You don't get paid when the sun shines, and you don't get paid for when it does not.
You had to pay for building the solar panels and maintaining them. Corporate greed aside none sane would like their tax money either to be spent on producing electricity when it's not needed.
Next step for renewables must be storage that is cheap enough for it to beat having fossil fuel on standby.
To be honest, at grid scale, I don't see why the answer to this today isn't that the government/energy companies just build a shit load of gravity batteries and use the basically free power times to build grid supply for when the sun's gone down.
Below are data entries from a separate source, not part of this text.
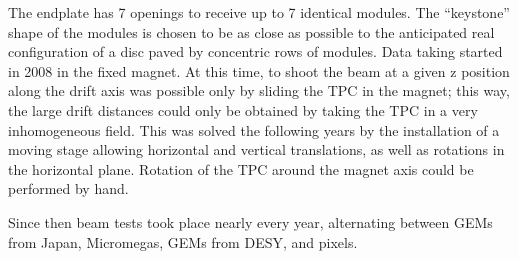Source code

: The endplate has 7 openings to receive up to 7 identical modules. The ``keystone'' shape of the modules is chosen to be as close as possible to the anticipated real configuration of a disc paved by concentric rows of modules. Data taking started in 2008 in the fixed magnet. At this time, to shoot the beam at a given z position along the drift axis was possible only by sliding the TPC in the  magnet; this way, the large drift distances could only be obtained by taking the TPC in a very inhomogeneous field. This was solved the following years by the installation of a moving stage allowing horizontal and vertical translations, as well as rotations in the horizontal plane. Rotation of the TPC around the  magnet axis could be performed by hand.

Since then beam tests took place nearly every year, alternating between GEMs from Japan, Micromegas, GEMs from DESY, and pixels.




% 



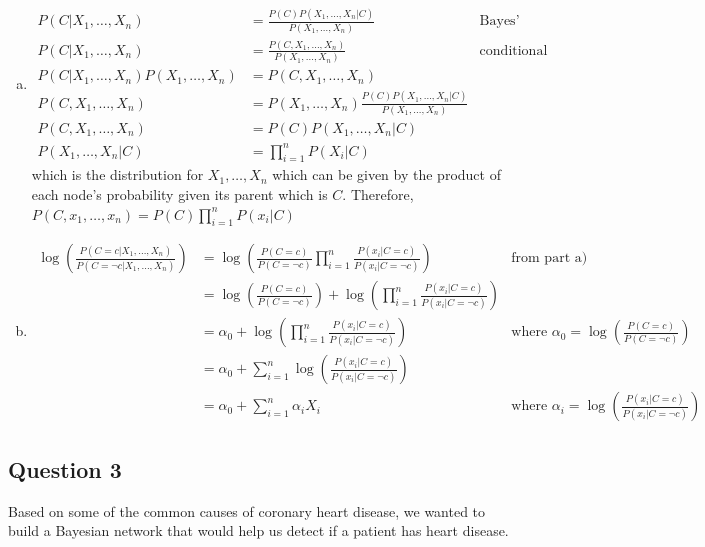 \documentclass{article}
\begin{document}
\begin{enumerate}[a)]
\item
\begin{align*}
P(C | X_1, \ldots , X_n) &= \frac{P(C) P(X_1, \ldots , X_n | C)}{P(X_1, \ldots , X_n)} & \text{Bayes' Theorem} \\
P(C | X_1, \ldots , X_n) &= \frac{P(C, X_1, \ldots , X_n)}{P(X_1, \ldots , X_n)} & \text{conditional probability} \\
P(C | X_1, \ldots , X_n) P(X_1, \ldots , X_n) &= P(C, X_1, \ldots , X_n) \\
P(C, X_1, \ldots , X_n) &=  P(X_1, \ldots , X_n) \frac{P(C) P(X_1, \ldots , X_n | C)}{P(X_1, \ldots , X_n)} \\
P(C, X_1, \ldots , X_n) &=  P(C) P(X_1, \ldots , X_n | C) \\ 
P(X_1, \ldots , X_n | C) &=  \prod_{i=1}^n P(X_i | C) 
\end{align*}
which is the distribution for $X_1, \ldots, X_n$ which can be given by the product of each node's probability given its parent which is $C$.
Therefore,
$P(C, x_1, \ldots , x_n) =  P(C) \prod_{i=1}^n P(x_i | C) $
\item
\begin{align*}
\log{\left(\frac{P(C = c | X_1, \ldots, X_n)}{P(C = \neg c | X_1, \ldots, X_n)}\right)} &= \log{\left(\frac{P(C=c)}{P(C=\neg c)} \prod_{i=1}^n \frac{P(x_i | C = c)}{P(x_i | C = \neg c)}\right)} & \text{from part a)} \\
&= \log{\left(\frac{P(C=c)}{P(C=\neg c)}\right)} + \log{\left(\prod_{i=1}^n \frac{P(x_i | C = c)}{P(x_i | C = \neg c)}\right)} \\
&= \alpha_0 + \log{\left(\prod_{i=1}^n \frac{P(x_i | C = c)}{P(x_i | C = \neg c)}\right)} & \text{where } \alpha_0 = \log{\left(\frac{P(C=c)}{P(C=\neg c)}\right)} \\
&= \alpha_0 + \sum_{i=1}^n \log{\left(\frac{P(x_i | C = c)}{P(x_i | C = \neg c)}\right)} \\
&= \alpha_0 + \sum_{i=1}^n \alpha_i X_i & \text{where } \alpha_i = \log{\left(\frac{P(x_i | C = c)}{P(x_i | C = \neg c)}\right)}
\end{align*}
\end{enumerate}

\subsection{Question 3}
Based on some of the common causes of coronary heart disease, we wanted to build a Bayesian network that would help us detect if a patient has heart disease.
\end{document}
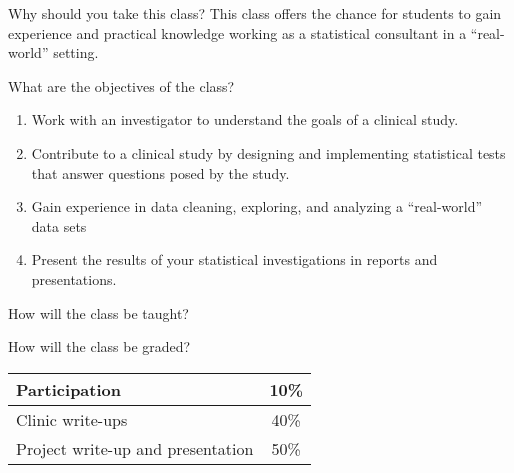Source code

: \documentclass[14pt]{beamer}
\begin{document}
\begin{frame}{Why should you take this class?}
This class offers the chance for students to gain experience and practical 
knowledge working as a statistical consultant in a ``real-world'' setting. 
\end{frame}

\begin{frame}{What are the objectives of the class?}
\begin{enumerate}
\item Work with an investigator to understand the goals of a clinical study.
\item Contribute to a clinical study by designing and implementing statistical 
  tests that answer questions posed by the study.
\item Gain experience in data cleaning, exploring, and analyzing a 
  ``real-world'' data sets
\item Present the results of your statistical investigations in reports 
  and presentations.
\end{enumerate}
\end{frame}

\begin{frame}{How will the class be taught?}
\begin{itemize}
\end{itemize}
\end{frame}

\begin{frame}{How will the class be graded?}
\begin{tabular}{|l|c|}\hline 
Participation & 10\% \\ \hline
Clinic write-ups & 40\% \\ \hline
Project write-up and presentation & 50\% \\ \hline
\end{tabular}
\end{frame}
\end{document}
Because "gravity batteries" is a stupid inefficient concept peddled by techbros to solve a huge problem with "a magic solution". In reality, they require either digging straight down like a mine shaft, but at huge scale, or a high rise building with all the weight concentrated on its top floor when the batteries are "charged". Wind would sway that shit left and right, the weight concentration would undermine / damage the building if it even was possible to build at scale.
Well, you can use dams.
The problem is really down to finding places where you can actually build something like a hydroelectric power plant.
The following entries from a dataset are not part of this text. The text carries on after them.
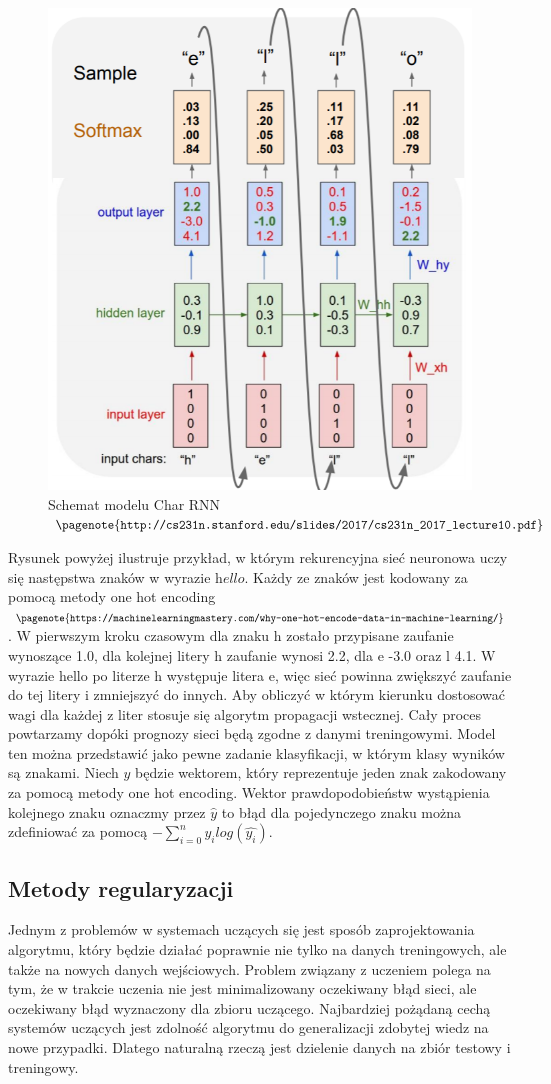 	\begin{figure}[H]
		\centering
		\includegraphics[width=0.5\linewidth]{char_rnn}
		\caption{Schemat modelu Char RNN $\pagenote{\texttt{http://cs231n.stanford.edu/slides/2017/cs231n\_2017\_lecture10.pdf}}$}
		\label{fig:charrnn}
	\end{figure}
	
	Rysunek powyżej ilustruje przykład, w którym rekurencyjna sieć neuronowa uczy się następstwa znaków w wyrazie $\textit{hello}$. Każdy ze znaków jest kodowany za pomocą metody one hot encoding$\pagenote{\texttt{https://machinelearningmastery.com/why-one-hot-encode-data-in-machine-learning/}}$. W pierwszym kroku czasowym dla znaku h zostało przypisane zaufanie wynoszące 1.0, dla kolejnej litery h zaufanie wynosi 2.2, dla e -3.0 oraz l 4.1. W wyrazie hello po literze h występuje litera e, więc sieć powinna zwiększyć zaufanie do tej litery i zmniejszyć do innych. Aby obliczyć w którym kierunku dostosować wagi dla każdej z liter stosuje się algorytm propagacji wstecznej. Cały proces powtarzamy dopóki prognozy sieci będą zgodne z danymi treningowymi. Model ten można przedstawić jako pewne zadanie klasyfikacji, w którym klasy wyników są znakami. Niech $y$ będzie wektorem, który reprezentuje jeden znak zakodowany za pomocą metody one hot encoding. Wektor prawdopodobieństw wystąpienia kolejnego znaku oznaczmy przez $\hat{y}$ to błąd dla pojedynczego znaku można zdefiniować za pomocą $- \sum_{i=0}^{n} y_{i} log(\hat{y_{i}})$.



	\subsection{Metody regularyzacji}	

	Jednym z problemów w systemach uczących się jest sposób zaprojektowania algorytmu, który będzie działać poprawnie nie tylko na danych treningowych, ale także na nowych danych wejściowych. Problem związany z uczeniem polega na tym, że w trakcie uczenia nie jest minimalizowany oczekiwany błąd sieci, ale oczekiwany błąd wyznaczony dla zbioru uczącego. Najbardziej pożądaną cechą systemów uczących jest zdolność algorytmu do generalizacji zdobytej wiedz na nowe przypadki. Dlatego naturalną rzeczą jest dzielenie danych na zbiór testowy i treningowy. 

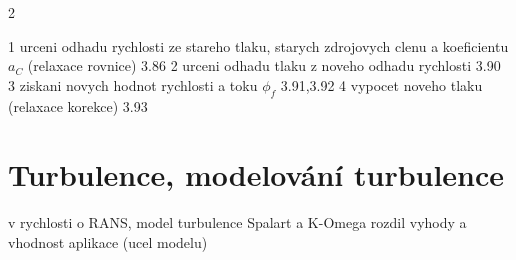 2

1 urceni odhadu rychlosti ze stareho tlaku, starych zdrojovych clenu a koeficientu $ a_C $ (relaxace rovnice) 3.86
2 urceni odhadu tlaku z noveho odhadu rychlosti 3.90
3 ziskani novych hodnot rychlosti a toku $ \phi_f $ 3.91,3.92
4 vypocet noveho tlaku (relaxace korekce) 3.93

\section{Turbulence, modelování turbulence}
v rychlosti o RANS, model turbulence Spalart a K-Omega rozdil vyhody a vhodnost aplikace (ucel modelu)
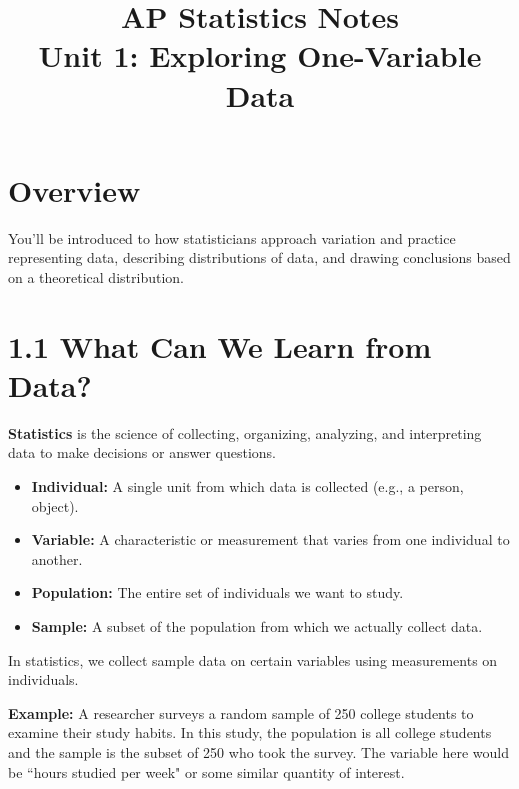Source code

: 


\fancyhf{}
\cfoot{\thepage}

\title{
  AP Statistics Notes\\[1ex]
  \large Unit 1: Exploring One-Variable Data
}
\author{}
\date{}



\maketitle


\section*{Overview}
You'll be introduced to how statisticians approach variation and practice representing data, describing distributions of data, and drawing conclusions based on a theoretical distribution.
\bigskip


\section*{1.1 What Can We Learn from Data?}
\textbf{Statistics} is the science of collecting, organizing, analyzing, and interpreting data to make decisions or answer questions. \\
\begin{tcolorbox}[title=Key Terms, colback=blue!5!white, colframe=blue!75!black, breakable]
\begin{itemize}
    \item \textbf{Individual:} A single unit from which data is collected (e.g., a person, object). 
    \item \textbf{Variable:} A characteristic or measurement that varies from one individual to another.
    \item \textbf{Population:} The entire set of individuals we want to study.
    \item \textbf{Sample:} A subset of the population from which we actually collect data.
\end{itemize}
\end{tcolorbox} 
In statistics, we collect sample data on certain variables using measurements on individuals. \\
\par\medskip
\textbf{Example:} A researcher surveys a random sample of 250 college students to examine their study habits. In this study, the population is all college students and the sample is the subset of 250 who took the survey. The variable here would be ``hours studied per week" or some similar quantity of interest.
\bigskip


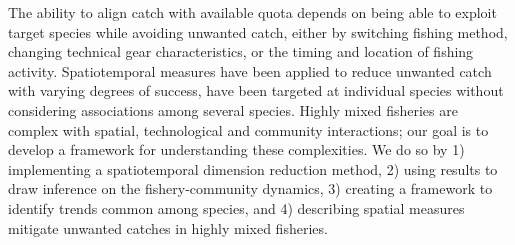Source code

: \documentclass[12pt]{article}
\begin{document}
\begin{linenumbers}
The ability to align catch with available
quota depends on being able to exploit target species while avoiding unwanted
catch, either by switching fishing method, changing technical gear characteristics, or the timing and location of
fishing activity\cite{vanPutten2012a}. Spatiotemporal
measures have been applied to
reduce unwanted catch with varying degrees of success\cite{Needle2011,
	Dunn2014a}, 
 have been targeted at individual species
without considering associations among several
species. Highly mixed fisheries are complex with spatial, technological and
community interactions; our goal is to develop a framework for
understanding these complexities. We do so by 1) implementing a spatiotemporal
dimension reduction method, 2) using results to draw inference on
the fishery-community dynamics, 3) creating a framework to identify trends common
among species, and 4) describing  spatial measures
 mitigate unwanted
catches in highly mixed fisheries.


\end{linenumbers}
\end{document}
You need a large area you can safely flood. (No villages in the area or only villages you can buy out the owners of) or a high up lake.
The area to flood needs to have the geology required to construct a dam safely.
And finally, the area needs to be pretty high up and have an area below you can direct the outgoing water to.
Yeah, but there are already built hydroeletric dams that can be reused like that.
so-called "gravity batteries" is pretty much exactly a dam with a mini-dam/reservoir at the bottom. When there is an excess, you run the motor to reverse the waterflow to pump uphill into a highe-elevation water retention pond/mini-dam.
This also helps reduce the amount of outflow water "lost" due to high-demand. Since you could take almost a day to fill the bottom reservoir and spend "wind"/solar to pump back the "lost" water downstream back into the higher-level reservoir.
Even if things are inefficient wind/solar are "renewable", so you can keep "wasting" excess to replenish the dam and still make enough money back ( think in-terms of drought, flooding, windy, sunny, cloudy, etc ) you can basically keep the high-output "system" always topped-up with water. And still supply water + electricity as it is needed. There is no "downside".
Not everyone agrees. So opinions can differ.